The help for Small Business before the 2020/21 Budget
September 29, 2020
With the Federal Budget only a week away, we’re starting to see a number of significant policy announcements that herald a big shift in economic decision making.
Facing a $225 billion deficit, stimulatory infrastructure spending and tax cuts have been signalled ahead of the budget, and while these measures will play an important part in our economic recovery, they don’t do enough to help Australia’s small business community. As Mark Bouris says, we need courageous thinking and bold action to support Australian small businesses out the other side of this pandemic-induced recession.
Last week the Federal Treasurer Josh Frydenberg announced two major reforms that will directly benefit small businesses around the country.
- changes to Australia’s insolvency laws to support the small businesses that have had to take on excessive debt to survive through the lockdowns.
- reforms to Australia’s lending laws that will improve the flow of credit, making it easier for households and businesses to borrow money.

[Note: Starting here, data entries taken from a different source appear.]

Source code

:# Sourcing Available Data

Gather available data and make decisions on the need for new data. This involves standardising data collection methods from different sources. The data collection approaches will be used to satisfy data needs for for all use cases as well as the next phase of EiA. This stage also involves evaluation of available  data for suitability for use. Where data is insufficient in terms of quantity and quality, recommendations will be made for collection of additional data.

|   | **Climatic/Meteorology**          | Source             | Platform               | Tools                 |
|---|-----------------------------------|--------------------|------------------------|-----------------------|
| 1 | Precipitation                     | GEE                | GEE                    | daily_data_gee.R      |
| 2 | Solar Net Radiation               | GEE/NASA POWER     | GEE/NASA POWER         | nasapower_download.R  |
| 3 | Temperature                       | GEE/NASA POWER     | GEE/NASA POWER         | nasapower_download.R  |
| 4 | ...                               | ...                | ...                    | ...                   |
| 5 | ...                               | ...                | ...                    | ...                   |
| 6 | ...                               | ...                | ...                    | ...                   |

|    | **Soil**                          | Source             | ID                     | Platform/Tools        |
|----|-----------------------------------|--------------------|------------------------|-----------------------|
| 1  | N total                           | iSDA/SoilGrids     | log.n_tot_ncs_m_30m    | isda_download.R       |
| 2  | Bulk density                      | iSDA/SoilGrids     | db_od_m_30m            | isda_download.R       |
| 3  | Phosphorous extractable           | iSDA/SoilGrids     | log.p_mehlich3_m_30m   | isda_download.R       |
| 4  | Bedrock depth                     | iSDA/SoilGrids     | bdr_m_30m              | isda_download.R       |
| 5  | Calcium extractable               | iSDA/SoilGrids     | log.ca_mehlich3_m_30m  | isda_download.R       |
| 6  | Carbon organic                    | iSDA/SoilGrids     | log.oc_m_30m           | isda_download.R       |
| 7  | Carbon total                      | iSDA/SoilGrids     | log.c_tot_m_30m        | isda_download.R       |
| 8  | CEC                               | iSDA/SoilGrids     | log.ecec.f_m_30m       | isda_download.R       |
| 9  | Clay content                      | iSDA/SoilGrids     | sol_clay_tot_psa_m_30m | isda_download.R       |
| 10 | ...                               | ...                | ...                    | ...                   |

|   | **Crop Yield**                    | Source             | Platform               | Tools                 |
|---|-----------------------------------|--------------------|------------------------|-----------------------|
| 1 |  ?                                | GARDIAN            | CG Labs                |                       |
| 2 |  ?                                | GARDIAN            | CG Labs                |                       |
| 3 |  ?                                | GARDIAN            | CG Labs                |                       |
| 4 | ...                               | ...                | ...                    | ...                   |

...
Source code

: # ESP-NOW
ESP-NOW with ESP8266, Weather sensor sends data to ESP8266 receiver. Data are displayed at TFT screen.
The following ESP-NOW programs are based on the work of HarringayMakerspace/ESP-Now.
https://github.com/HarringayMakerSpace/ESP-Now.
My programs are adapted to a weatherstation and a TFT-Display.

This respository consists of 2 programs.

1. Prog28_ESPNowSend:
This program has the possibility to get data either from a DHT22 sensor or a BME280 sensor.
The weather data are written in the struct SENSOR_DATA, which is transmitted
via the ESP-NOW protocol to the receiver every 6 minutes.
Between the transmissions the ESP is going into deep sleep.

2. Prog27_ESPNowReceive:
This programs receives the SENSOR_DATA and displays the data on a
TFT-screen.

Insolvency reforms explained
The COVID-19 induced recession has forced many small businesses to substantially increase their debt levels in order to keep their doors open during the pandemic. Current legislation makes it difficult for businesses facing financial distress to survive, and further makes the process of shutting your business down a drawn out and expensive affair.
The newly announced reforms feature three key elements
- A new, faster and simpler debt restructuring process to maximise a businesses chance of survival.
- A new liquidation pathway for small businesses, to allow a faster and lower-cost liquidation which will increase returns for creditors and employees.
- Measures to ensure the insolvency sector can respond to an increased demand for services following the end of existing temporary relief measures.
The new debt-restructuring process will see a shift in the process from the current “creditor in possession” model to a “debtor in possession” model – explained here. The business will have 20 days to put together a debt-restructuring plan, after which creditors will have 15 days to vote on the plan. Over this time, there will be a moratorium on any actions of creditors against the business.
Businesses with under $1 million in liabilities will be eligible for this new debt-restructuring process, covering 76% of businesses that will face insolvency. The debt-restructuring plans will be advised on and delivered by a small business restructuring practitioner.
Responsible Lending reforms explained
Access to credit is vital to Australia’s economic success, and over time, additional legislation has squeezed this artery of our economy.
A key element in these reforms to lending is a shift away from the current “lender beware” model towards a “borrower responsibility” principle. The current focus of responsibility on the lender, a position built up following the Global Financial Crisis and the Hayne Commission has seen lenders become excessively cautious, and slowed the flow of credit to households and businesses.
Put crudely, more credit leads to more spending, so the Government is hoping that peeling back several of the Hayne Commission changes to lending will help to stimulate spending. Time will tell.
“Lenders do not want to lend money to someone that can’t pay them back,” Mark Bouris said.
“This is important, courageous economic policy which if passed will bolster liquidity in our pallid economy.”